XorThaX
XorThaX

Reputation: 1

an alternative to the following case

I have encountered a problem for which I'm unable to find an easily maintainable and readable solution to.

I'm basically writing a "master state machine" I have a node which receives enums from 3 other slave nodes, which independently do their thing and come to a certain state and report it to the master

Slave 1 outputs one of the enums:

enum slave1 {
A,
B
}

Slave 2 outputs one of the enums:

enum slave2 {
1,
2
}

Slave 3 outputs one of the enums:

enum slave3 {
a,
b,
c
}

It is important to note that i don't have any control over the behavior, structure and outputs of the slave nodes

Now, based on the values received my master node has the following logic

val_slave_1 = getSlave1Val();
val_slave_2 = getSlave2Val();
val_slave_3 = getSlave3Val();

switch(val_slave_1):
  case A:
    switch(val_slave_2):
      case 1:
        switch(val_slave_3):
          case a: {do Z}
          case b: {do Y}
          case c: {do X}
      case 2:
        switch(val_slave_3):
          case a: {do W}
          case b: {do V}
          case c: {do U}
  case B:
    switch(val_slave_2):
      case 1:
        switch(val_slave_3):
          case a: {do T}
          case b: {do S}
          case c: {do R}
      case 2:
        switch(val_slave_3):
          case a: {do Q}
          case b: {do P}
          case c: {do O}

The advantages of this code are -

  1. Given 3 numbers I can find out exactly what behavior to expect.
  2. It's easy to debug.
  3. Do not have to maintain several booleans or if statements.

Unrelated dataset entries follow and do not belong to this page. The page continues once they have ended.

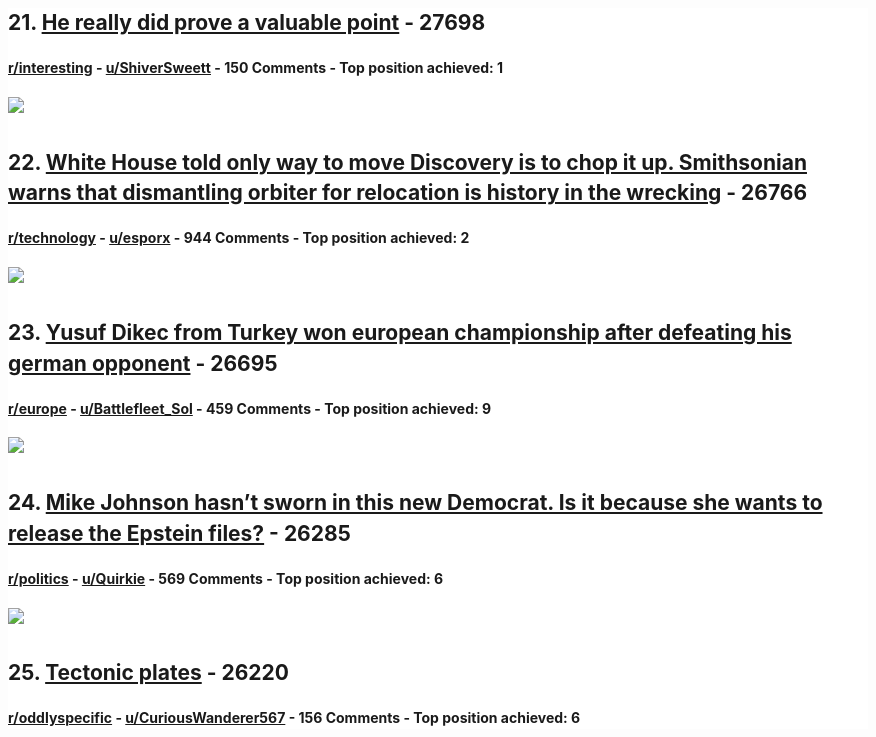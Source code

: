 ## 21. [He really did prove a valuable point](http://reddit.com/r/interesting/comments/1nxl83n/he_really_did_prove_a_valuable_point/) - 27698
#### [r/interesting](http://reddit.com/r/interesting) - [u/ShiverSweett](http://reddit.com/u/ShiverSweett) - 150 Comments - Top position achieved: 1

<a href="https://i.redd.it/gpini6ek21tf1.jpeg"><img src="https://b.thumbs.redditmedia.com/6BB-AS3x6PQtu-4XXLujw6bmKqP6ZfC4j5wi2SFBq0Y.jpg"></img></a>

## 22. [White House told only way to move Discovery is to chop it up.  Smithsonian warns that dismantling orbiter for relocation is history in the wrecking](http://reddit.com/r/technology/comments/1ny3who/white_house_told_only_way_to_move_discovery_is_to/) - 26766
#### [r/technology](http://reddit.com/r/technology) - [u/esporx](http://reddit.com/u/esporx) - 944 Comments - Top position achieved: 2

<a href="https://www.theregister.com/2025/10/02/dismantling_discovery/"><img src="https://external-preview.redd.it/Z6UQhEIzYvLbWfRCrqsLdE2XWumc7feH4cQZFVvIMD4.jpeg?width=140&amp;height=78&amp;auto=webp&amp;s=ca1b872256eb51e3ea390ed0219643e45ebc0632"></img></a>

## 23. [Yusuf Dikec from Turkey won european championship after defeating his german opponent](http://reddit.com/r/europe/comments/1nxwycm/yusuf_dikec_from_turkey_won_european_championship/) - 26695
#### [r/europe](http://reddit.com/r/europe) - [u/Battlefleet_Sol](http://reddit.com/u/Battlefleet_Sol) - 459 Comments - Top position achieved: 9

<a href="https://i.redd.it/u1m0labc54tf1.jpeg"><img src="https://a.thumbs.redditmedia.com/xrIhB1Pd6SoeTaws94NZgcoTWBIH9YNoVaIoyVVQ5W4.jpg"></img></a>

## 24. [Mike Johnson hasn’t sworn in this new Democrat. Is it because she wants to release the Epstein files?](http://reddit.com/r/politics/comments/1nxxxuj/mike_johnson_hasnt_sworn_in_this_new_democrat_is/) - 26285
#### [r/politics](http://reddit.com/r/politics) - [u/Quirkie](http://reddit.com/u/Quirkie) - 569 Comments - Top position achieved: 6

<a href="https://www.theguardian.com/us-news/2025/oct/04/adelita-grijalva-arizona-mike-johnson-epstein"><img src="https://external-preview.redd.it/ktjhaDWdNBf1voqym3mYLCHzmZbZMsl2H2eK3U29bP0.jpeg?width=140&amp;height=73&amp;auto=webp&amp;s=b021f12ae5862b6f481c3fa17b150f185129b9ed"></img></a>

## 25. [Tectonic plates](http://reddit.com/r/oddlyspecific/comments/1nxtqnr/tectonic_plates/) - 26220
#### [r/oddlyspecific](http://reddit.com/r/oddlyspecific) - [u/CuriousWanderer567](http://reddit.com/u/CuriousWanderer567) - 156 Comments - Top position achieved: 6
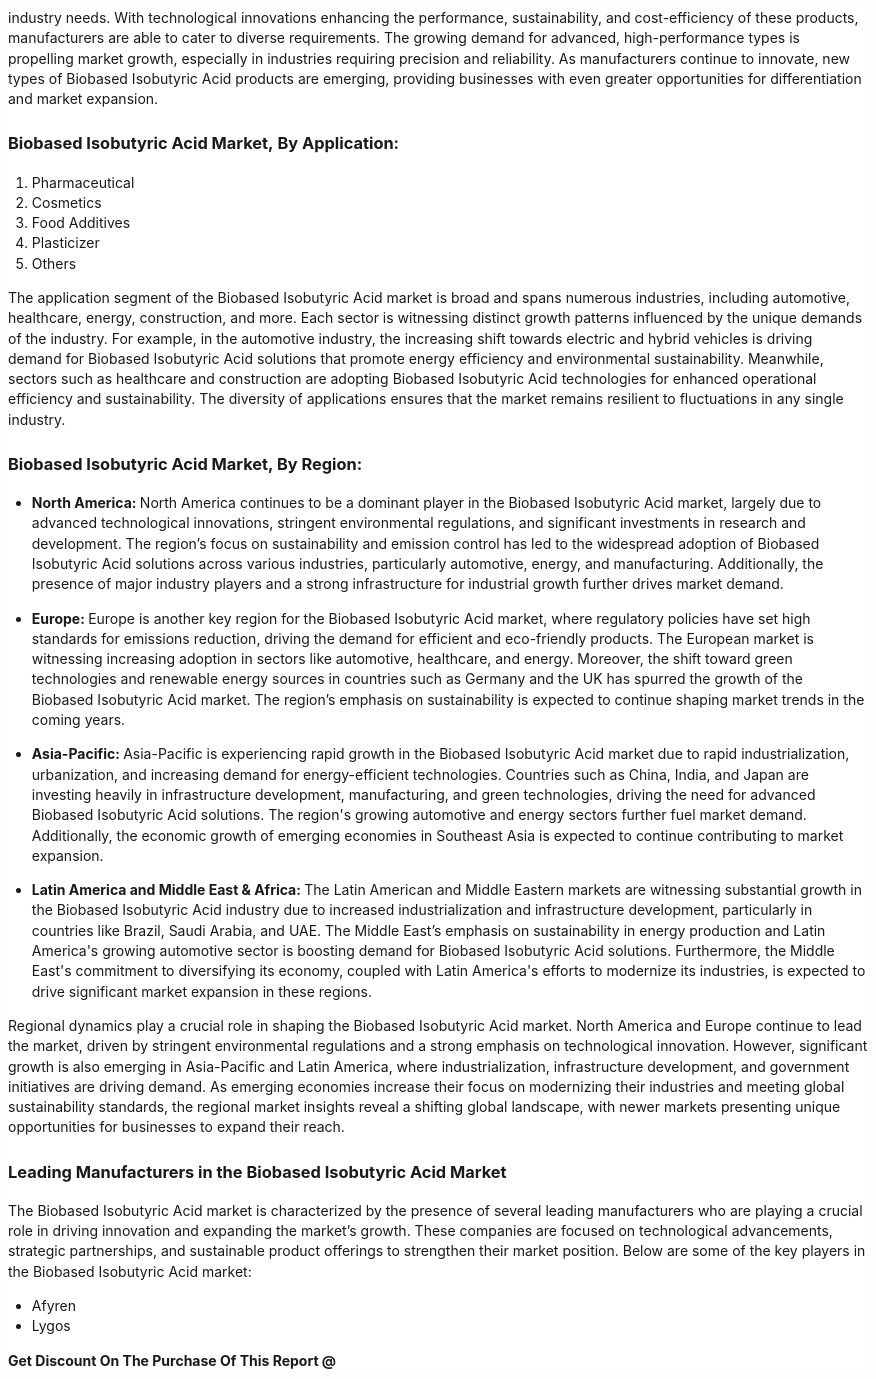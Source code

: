 industry needs. With technological innovations enhancing the performance, sustainability, and cost-efficiency of these products, manufacturers are able to cater to diverse requirements. The growing demand for advanced, high-performance types is propelling market growth, especially in industries requiring precision and reliability. As manufacturers continue to innovate, new types of Biobased Isobutyric Acid products are emerging, providing businesses with even greater opportunities for differentiation and market expansion.</p><h3>Biobased Isobutyric Acid Market,&nbsp;By Application:</h3><ol><li>Pharmaceutical<li> Cosmetics<li> Food Additives<li> Plasticizer<li> Others</li></ol><p>The application segment of the Biobased Isobutyric Acid market is broad and spans numerous industries, including automotive, healthcare, energy, construction, and more. Each sector is witnessing distinct growth patterns influenced by the unique demands of the industry. For example, in the automotive industry, the increasing shift towards electric and hybrid vehicles is driving demand for Biobased Isobutyric Acid solutions that promote energy efficiency and environmental sustainability. Meanwhile, sectors such as healthcare and construction are adopting Biobased Isobutyric Acid technologies for enhanced operational efficiency and sustainability. The diversity of applications ensures that the market remains resilient to fluctuations in any single industry.</p><h3>Biobased Isobutyric Acid Market, By Region:</h3><ul><li><p><strong>North America:&nbsp;</strong>North America continues to be a dominant player in the Biobased Isobutyric Acid market, largely due to advanced technological innovations, stringent environmental regulations, and significant investments in research and development. The region&rsquo;s focus on sustainability and emission control has led to the widespread adoption of Biobased Isobutyric Acid solutions across various industries, particularly automotive, energy, and manufacturing. Additionally, the presence of major industry players and a strong infrastructure for industrial growth further drives market demand.</p></li><li><p><strong><strong>Europe:&nbsp;</strong></strong>Europe is another key region for the Biobased Isobutyric Acid market, where regulatory policies have set high standards for emissions reduction, driving the demand for efficient and eco-friendly products. The European market is witnessing increasing adoption in sectors like automotive, healthcare, and energy. Moreover, the shift toward green technologies and renewable energy sources in countries such as Germany and the UK has spurred the growth of the Biobased Isobutyric Acid market. The region&rsquo;s emphasis on sustainability is expected to continue shaping market trends in the coming years.</p></li><li><p><strong><strong>Asia-Pacific:&nbsp;</strong></strong>Asia-Pacific is experiencing rapid growth in the Biobased Isobutyric Acid market due to rapid industrialization, urbanization, and increasing demand for energy-efficient technologies. Countries such as China, India, and Japan are investing heavily in infrastructure development, manufacturing, and green technologies, driving the need for advanced Biobased Isobutyric Acid solutions. The region's growing automotive and energy sectors further fuel market demand. Additionally, the economic growth of emerging economies in Southeast Asia is expected to continue contributing to market expansion.</p></li><li><p><strong><strong>Latin America and Middle East &amp; Africa:&nbsp;</strong></strong>The Latin American and Middle Eastern markets are witnessing substantial growth in the Biobased Isobutyric Acid industry due to increased industrialization and infrastructure development, particularly in countries like Brazil, Saudi Arabia, and UAE. The Middle East&rsquo;s emphasis on sustainability in energy production and Latin America's growing automotive sector is boosting demand for Biobased Isobutyric Acid solutions. Furthermore, the Middle East's commitment to diversifying its economy, coupled with Latin America's efforts to modernize its industries, is expected to drive significant market expansion in these regions.</p></li></ul><p>Regional dynamics play a crucial role in shaping the Biobased Isobutyric Acid market. North America and Europe continue to lead the market, driven by stringent environmental regulations and a strong emphasis on technological innovation. However, significant growth is also emerging in Asia-Pacific and Latin America, where industrialization, infrastructure development, and government initiatives are driving demand. As emerging economies increase their focus on modernizing their industries and meeting global sustainability standards, the regional market insights reveal a shifting global landscape, with newer markets presenting unique opportunities for businesses to expand their reach.</p><h3><strong>Leading Manufacturers in the Biobased Isobutyric Acid Market</strong></h3><p>The Biobased Isobutyric Acid market is characterized by the presence of several leading manufacturers who are playing a crucial role in driving innovation and expanding the market&rsquo;s growth. These companies are focused on technological advancements, strategic partnerships, and sustainable product offerings to strengthen their market position. Below are some of the key players in the Biobased Isobutyric Acid market:</p></div><div class="article-main__content" data-test-id="publishing-text-block"><ul><li><span class="">Afyren<li>Lygos</span></li></ul></div><div class="article-main__content" data-test-id="publishing-text-block"><p><span class="font-[700]"><strong>Get Discount On The Purchase Of This Report @</strong>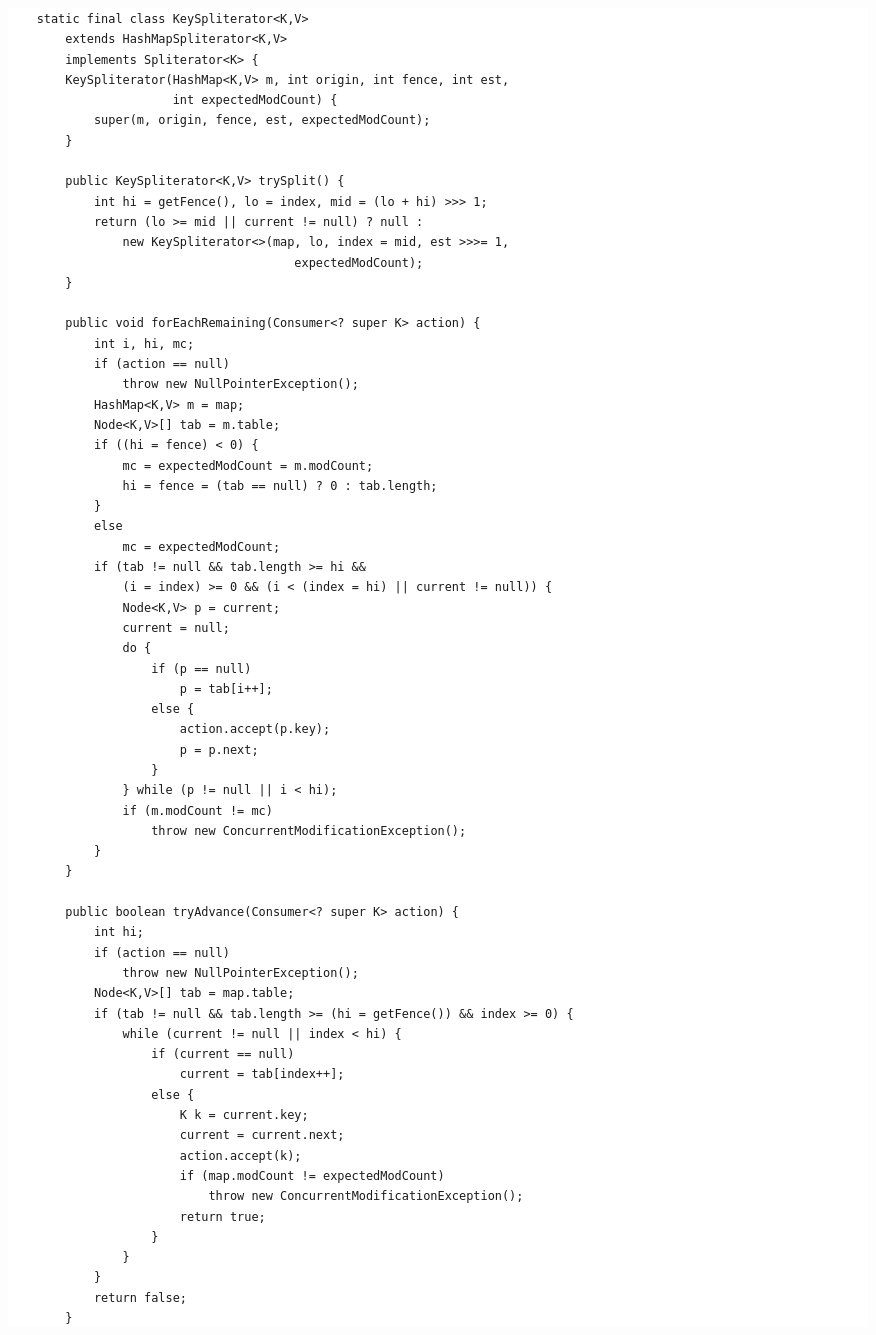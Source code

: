         static final class KeySpliterator<K,V>
            extends HashMapSpliterator<K,V>
            implements Spliterator<K> {
            KeySpliterator(HashMap<K,V> m, int origin, int fence, int est,
                           int expectedModCount) {
                super(m, origin, fence, est, expectedModCount);
            }
    
            public KeySpliterator<K,V> trySplit() {
                int hi = getFence(), lo = index, mid = (lo + hi) >>> 1;
                return (lo >= mid || current != null) ? null :
                    new KeySpliterator<>(map, lo, index = mid, est >>>= 1,
                                            expectedModCount);
            }
    
            public void forEachRemaining(Consumer<? super K> action) {
                int i, hi, mc;
                if (action == null)
                    throw new NullPointerException();
                HashMap<K,V> m = map;
                Node<K,V>[] tab = m.table;
                if ((hi = fence) < 0) {
                    mc = expectedModCount = m.modCount;
                    hi = fence = (tab == null) ? 0 : tab.length;
                }
                else
                    mc = expectedModCount;
                if (tab != null && tab.length >= hi &&
                    (i = index) >= 0 && (i < (index = hi) || current != null)) {
                    Node<K,V> p = current;
                    current = null;
                    do {
                        if (p == null)
                            p = tab[i++];
                        else {
                            action.accept(p.key);
                            p = p.next;
                        }
                    } while (p != null || i < hi);
                    if (m.modCount != mc)
                        throw new ConcurrentModificationException();
                }
            }
    
            public boolean tryAdvance(Consumer<? super K> action) {
                int hi;
                if (action == null)
                    throw new NullPointerException();
                Node<K,V>[] tab = map.table;
                if (tab != null && tab.length >= (hi = getFence()) && index >= 0) {
                    while (current != null || index < hi) {
                        if (current == null)
                            current = tab[index++];
                        else {
                            K k = current.key;
                            current = current.next;
                            action.accept(k);
                            if (map.modCount != expectedModCount)
                                throw new ConcurrentModificationException();
                            return true;
                        }
                    }
                }
                return false;
            }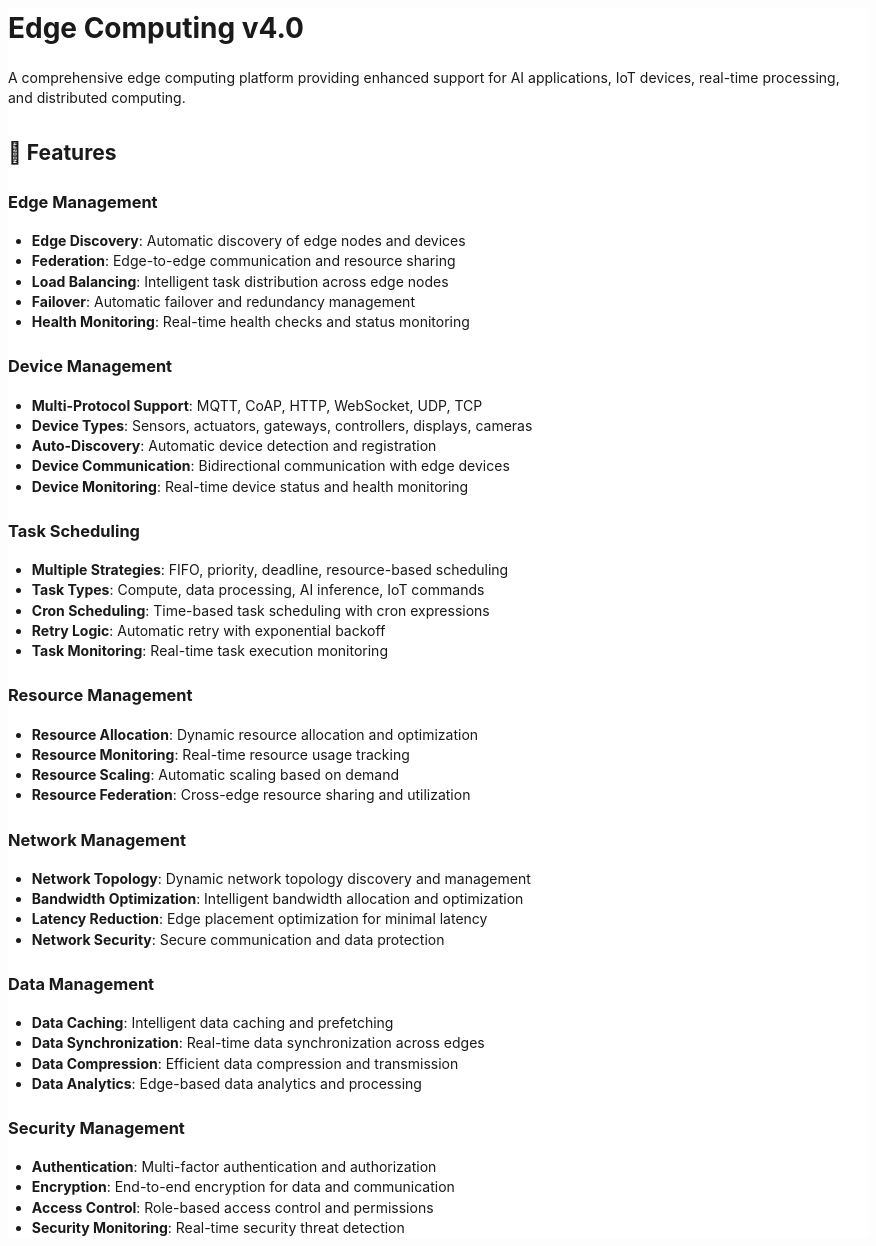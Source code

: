 # Edge Computing v4.0

A comprehensive edge computing platform providing enhanced support for AI applications, IoT devices, real-time processing, and distributed computing.

## 🚀 Features

### Edge Management
- **Edge Discovery**: Automatic discovery of edge nodes and devices
- **Federation**: Edge-to-edge communication and resource sharing
- **Load Balancing**: Intelligent task distribution across edge nodes
- **Failover**: Automatic failover and redundancy management
- **Health Monitoring**: Real-time health checks and status monitoring

### Device Management
- **Multi-Protocol Support**: MQTT, CoAP, HTTP, WebSocket, UDP, TCP
- **Device Types**: Sensors, actuators, gateways, controllers, displays, cameras
- **Auto-Discovery**: Automatic device detection and registration
- **Device Communication**: Bidirectional communication with edge devices
- **Device Monitoring**: Real-time device status and health monitoring

### Task Scheduling
- **Multiple Strategies**: FIFO, priority, deadline, resource-based scheduling
- **Task Types**: Compute, data processing, AI inference, IoT commands
- **Cron Scheduling**: Time-based task scheduling with cron expressions
- **Retry Logic**: Automatic retry with exponential backoff
- **Task Monitoring**: Real-time task execution monitoring

### Resource Management
- **Resource Allocation**: Dynamic resource allocation and optimization
- **Resource Monitoring**: Real-time resource usage tracking
- **Resource Scaling**: Automatic scaling based on demand
- **Resource Federation**: Cross-edge resource sharing and utilization

### Network Management
- **Network Topology**: Dynamic network topology discovery and management
- **Bandwidth Optimization**: Intelligent bandwidth allocation and optimization
- **Latency Reduction**: Edge placement optimization for minimal latency
- **Network Security**: Secure communication and data protection

### Data Management
- **Data Caching**: Intelligent data caching and prefetching
- **Data Synchronization**: Real-time data synchronization across edges
- **Data Compression**: Efficient data compression and transmission
- **Data Analytics**: Edge-based data analytics and processing

### Security Management
- **Authentication**: Multi-factor authentication and authorization
- **Encryption**: End-to-end encryption for data and communication
- **Access Control**: Role-based access control and permissions
- **Security Monitoring**: Real-time security threat detection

The problem with this code is that it -

  1. The current code is a combination of (2,2,3) cases permuted together, but in reality I have a lot more enums (3, 4, 7). This makes it extremely hard to read and maintain.
  2. If in the future one of the slaves changes the number of enums, say slave 2 adds another enum. I will need to add a whole lot of cases to make this work making it really hard to test
  3. If there is another independent slave (slave 4) which comes along and provides information, I'm pretty screwed.

My question to you all is that is there a better way to do this? I read a lot of places which said polymorphism is often a good way to solve switch statements but I tried making my code polymorphic and can't seem to nail down a solution. While a lot of people gave simple examples of vehicles and cats, it doesn't seem like I can apply it to my problem.

Another important note: it may be obvious but I'll still write it. It doesnt matter what order I write switch case statements in. To maintain sanity I will choose to write it in the order of most to least enums to save lines of code (I think)

The closest thread I found to this problem is -

Is there any design pattern to avoid a nested switch case?

But is there a better way to do this than maintaining a dictionary of enums to map to a function?

Upvotes: 0

Views: 60

Answers (1)

Pezo
Pezo

Reputation: 1448

Because your enum values are small, a map from enum combinations to functions could just be an array. When you have 3, 4, and 7 values (i.e. 2, 2, and 3 bits, respectively), you could use a single byte for indexing into an array of function pointers. Something like this:

using Handler = void (*)();
std::array<Handler, 128> handlers = { doA, doB, doB, doG, nullptr, ..., doFoo };

int v1 = slave1(); // 0-6
int v2 = slave2(); // 0-3
int v3 = slave3(); // 0-2

int index = (v2 << 5) | (v1 * 3 + v3);
handlers[index]();

If your enum values are not continuous from 0 to n, you might have to remap them to that.

You might want to come up with a clever way of populating the array, since manually recalculating the indexes when something changes might take a while. One way I can think of right now is a constexpr function that takes a number of structs that each contain the enum values and a function pointer, populating an array from those. The structs would calculate the index, the function would just assign function pointers from indexes. Or something like that.